Data exchange between an implantable device and a remote, outside device is often accomplished by “waveform telemetry” in which the data is conveyed through the patient's tissue and skin. Early waveform telemetry systems employed in implantable cardiac stimulators transmitted signals through analog encoding. For example, in one known type of pacemaker, analog samples representing operational or physiological parameters are transmitted as the pulse position of a radio-frequency pulse train. The pulse train is output by either the implantable device or the outside device, and is interpreted or decoded upon receipt by the other device. While such techniques are extremely useful for gaining access to information relating the performance of the patient's organs and of the implantable device, analog telemetry circuits typically yield low resolution and often AC-coupled and uncalibrated signals, effectively limiting their utility and reliability.

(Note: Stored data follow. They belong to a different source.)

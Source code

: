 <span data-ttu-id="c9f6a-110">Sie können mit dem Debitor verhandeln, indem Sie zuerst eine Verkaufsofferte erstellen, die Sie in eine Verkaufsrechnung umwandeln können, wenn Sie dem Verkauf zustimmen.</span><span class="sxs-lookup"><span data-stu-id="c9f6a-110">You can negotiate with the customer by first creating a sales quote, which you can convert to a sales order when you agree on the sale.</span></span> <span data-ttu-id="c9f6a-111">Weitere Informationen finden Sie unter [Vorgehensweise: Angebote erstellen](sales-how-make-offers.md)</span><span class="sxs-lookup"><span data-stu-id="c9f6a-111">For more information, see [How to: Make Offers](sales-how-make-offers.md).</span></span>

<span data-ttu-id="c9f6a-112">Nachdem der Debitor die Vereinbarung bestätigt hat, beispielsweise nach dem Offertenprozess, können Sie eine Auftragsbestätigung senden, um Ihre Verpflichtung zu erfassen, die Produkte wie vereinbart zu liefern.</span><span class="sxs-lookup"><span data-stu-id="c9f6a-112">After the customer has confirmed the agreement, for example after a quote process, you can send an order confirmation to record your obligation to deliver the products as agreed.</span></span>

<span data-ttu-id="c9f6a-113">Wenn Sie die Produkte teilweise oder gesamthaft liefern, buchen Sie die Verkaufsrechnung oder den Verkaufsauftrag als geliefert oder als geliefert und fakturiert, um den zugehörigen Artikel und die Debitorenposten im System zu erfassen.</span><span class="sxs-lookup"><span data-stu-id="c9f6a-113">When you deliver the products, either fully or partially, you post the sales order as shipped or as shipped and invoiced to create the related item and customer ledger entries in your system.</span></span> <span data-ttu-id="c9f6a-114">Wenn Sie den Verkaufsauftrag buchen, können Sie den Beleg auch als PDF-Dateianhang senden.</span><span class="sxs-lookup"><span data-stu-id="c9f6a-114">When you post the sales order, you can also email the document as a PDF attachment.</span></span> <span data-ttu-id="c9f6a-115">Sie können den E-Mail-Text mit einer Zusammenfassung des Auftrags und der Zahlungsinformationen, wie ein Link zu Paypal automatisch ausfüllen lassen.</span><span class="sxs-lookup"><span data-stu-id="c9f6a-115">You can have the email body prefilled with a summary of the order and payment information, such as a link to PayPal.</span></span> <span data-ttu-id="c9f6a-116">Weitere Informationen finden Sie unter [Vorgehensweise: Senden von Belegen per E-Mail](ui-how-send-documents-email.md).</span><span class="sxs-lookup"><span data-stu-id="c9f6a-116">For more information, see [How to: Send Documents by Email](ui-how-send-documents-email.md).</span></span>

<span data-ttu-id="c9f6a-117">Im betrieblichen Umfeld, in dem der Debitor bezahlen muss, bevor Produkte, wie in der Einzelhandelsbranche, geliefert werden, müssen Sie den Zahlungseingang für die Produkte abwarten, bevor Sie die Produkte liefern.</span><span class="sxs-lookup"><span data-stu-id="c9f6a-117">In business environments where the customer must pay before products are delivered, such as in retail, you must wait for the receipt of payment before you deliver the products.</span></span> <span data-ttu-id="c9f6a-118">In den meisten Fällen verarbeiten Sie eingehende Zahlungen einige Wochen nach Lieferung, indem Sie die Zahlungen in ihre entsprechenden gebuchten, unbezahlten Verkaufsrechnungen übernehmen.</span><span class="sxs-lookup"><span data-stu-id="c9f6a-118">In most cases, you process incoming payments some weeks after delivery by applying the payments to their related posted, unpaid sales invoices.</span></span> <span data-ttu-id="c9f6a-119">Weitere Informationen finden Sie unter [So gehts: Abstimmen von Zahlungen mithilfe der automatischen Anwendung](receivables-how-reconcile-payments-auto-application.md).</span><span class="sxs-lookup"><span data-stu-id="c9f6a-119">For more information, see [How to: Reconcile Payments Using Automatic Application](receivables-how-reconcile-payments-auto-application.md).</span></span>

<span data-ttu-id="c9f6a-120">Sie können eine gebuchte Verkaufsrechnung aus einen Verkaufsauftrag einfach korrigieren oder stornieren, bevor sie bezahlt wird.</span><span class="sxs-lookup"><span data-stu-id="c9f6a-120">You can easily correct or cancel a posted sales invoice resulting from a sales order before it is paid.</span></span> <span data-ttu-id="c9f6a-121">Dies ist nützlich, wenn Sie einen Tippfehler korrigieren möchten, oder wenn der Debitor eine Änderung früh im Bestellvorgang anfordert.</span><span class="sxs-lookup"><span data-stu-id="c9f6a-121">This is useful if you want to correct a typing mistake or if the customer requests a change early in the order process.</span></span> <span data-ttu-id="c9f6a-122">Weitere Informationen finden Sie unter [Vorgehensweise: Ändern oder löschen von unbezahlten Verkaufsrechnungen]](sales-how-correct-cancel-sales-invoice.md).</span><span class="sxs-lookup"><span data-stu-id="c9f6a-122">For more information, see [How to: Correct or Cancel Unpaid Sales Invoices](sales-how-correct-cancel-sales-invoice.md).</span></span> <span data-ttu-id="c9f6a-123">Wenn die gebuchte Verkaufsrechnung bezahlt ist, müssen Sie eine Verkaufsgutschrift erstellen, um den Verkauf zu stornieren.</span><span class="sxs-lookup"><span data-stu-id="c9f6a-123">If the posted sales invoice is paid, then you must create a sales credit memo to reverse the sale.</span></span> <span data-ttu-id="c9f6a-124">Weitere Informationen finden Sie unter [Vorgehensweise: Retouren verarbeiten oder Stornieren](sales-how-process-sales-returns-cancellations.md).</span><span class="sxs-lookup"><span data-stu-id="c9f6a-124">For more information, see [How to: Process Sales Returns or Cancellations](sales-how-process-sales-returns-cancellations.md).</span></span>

To address the shortcomings of analog telemetry systems, digital telemetry schemes have been developed. For example, certain digital telemetry systems are presently in use wherein a radio-frequency carrier or radio-frequency pulse train is modulated by digital information corresponding to samples of the analog signals to be telemetered. Such digital data communication methods make use of an analog-to-digital (A/D) converter for transforming samples of analog signals into digital format for transmission. If multiple analog signals are to be transmitted, an analog signal multiplexer is employed to select one signal at a time to feed to the A/D converter. A programmer or a telemetry system controller selects the channel from which the next sample is to be converted prior to transmission. However, such processing reduces the sampling rate per signal due to the relatively large portion of time and telemetry channel bandwidth which must be used for communicating the channel information. Moreover, a relatively fast A/D converter is required because the telemetry system must wait for the conversion to be completed before being able to transmit the data. The use of a fast A/D converter results in considerable energy usage, reducing the effective life of the implantable power source.

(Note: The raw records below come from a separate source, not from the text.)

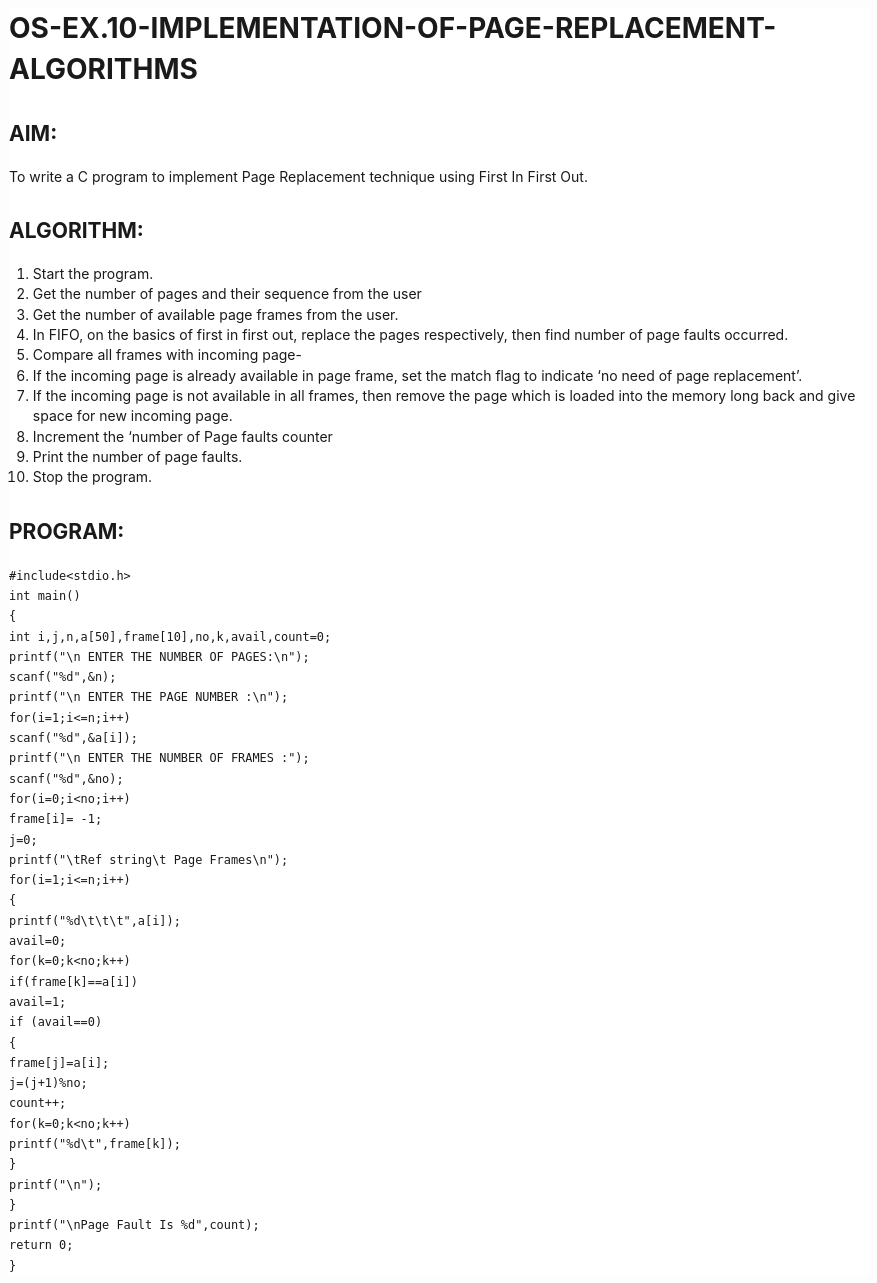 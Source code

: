 # OS-EX.10-IMPLEMENTATION-OF-PAGE-REPLACEMENT-ALGORITHMS

## AIM:
To write a C program to implement Page Replacement technique using First In First Out.

## ALGORITHM:

1. Start the program. 
2. Get the number of pages and their sequence from the user 
3. Get the number of available page frames from the user. 
4. In FIFO, on the basics of first in first out, replace the pages respectively, then 
find number of page faults occurred. 
5. Compare all frames with incoming page- 
6. If the incoming page is already available in page frame, set the match flag to 
indicate ‘no need of page replacement’. 
7. If the incoming page is not available in all frames, then remove the page 
which is loaded into the memory long back and give space for new incoming 
page. 
8. Increment the ‘number of Page faults counter 
9. Print the number of page faults. 
10. Stop the program. 

## PROGRAM:
```
#include<stdio.h> 
int main() 
{ 
int i,j,n,a[50],frame[10],no,k,avail,count=0; 
printf("\n ENTER THE NUMBER OF PAGES:\n"); 
scanf("%d",&n); 
printf("\n ENTER THE PAGE NUMBER :\n"); 
for(i=1;i<=n;i++) 
scanf("%d",&a[i]); 
printf("\n ENTER THE NUMBER OF FRAMES :"); 
scanf("%d",&no); 
for(i=0;i<no;i++) 
frame[i]= -1; 
j=0; 
printf("\tRef string\t Page Frames\n"); 
for(i=1;i<=n;i++) 
{ 
printf("%d\t\t\t",a[i]); 
avail=0; 
for(k=0;k<no;k++) 
if(frame[k]==a[i]) 
avail=1; 
if (avail==0) 
{ 
frame[j]=a[i]; 
j=(j+1)%no; 
count++; 
for(k=0;k<no;k++) 
printf("%d\t",frame[k]); 
} 
printf("\n"); 
} 
printf("\nPage Fault Is %d",count); 
return 0; 
} 
```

Alternatively, a predetermined data acquisition sequence may be established to eliminate the need for continuously communicating the channel to be converted. This alternative, however, limits the flexibility of the system as the number and identity of channels to be transmitted generally cannot be changed without first reconfiguring the sequencer. Moreover, this technique requires the sampling process to be synchronized with read operations executed by the telemetry circuit, as asynchronous operation may yield transmission or reception of invalid or misinterpreted data.
There is a need, therefore, for an improved technique for exchanging data between an implantable device and a device external to a patient's body. There is a particular need for a telemetry technique which is capable of transmitting digitized data to and from an implantable device, but which avoids certain of the drawbacks of existing systems as summarized above.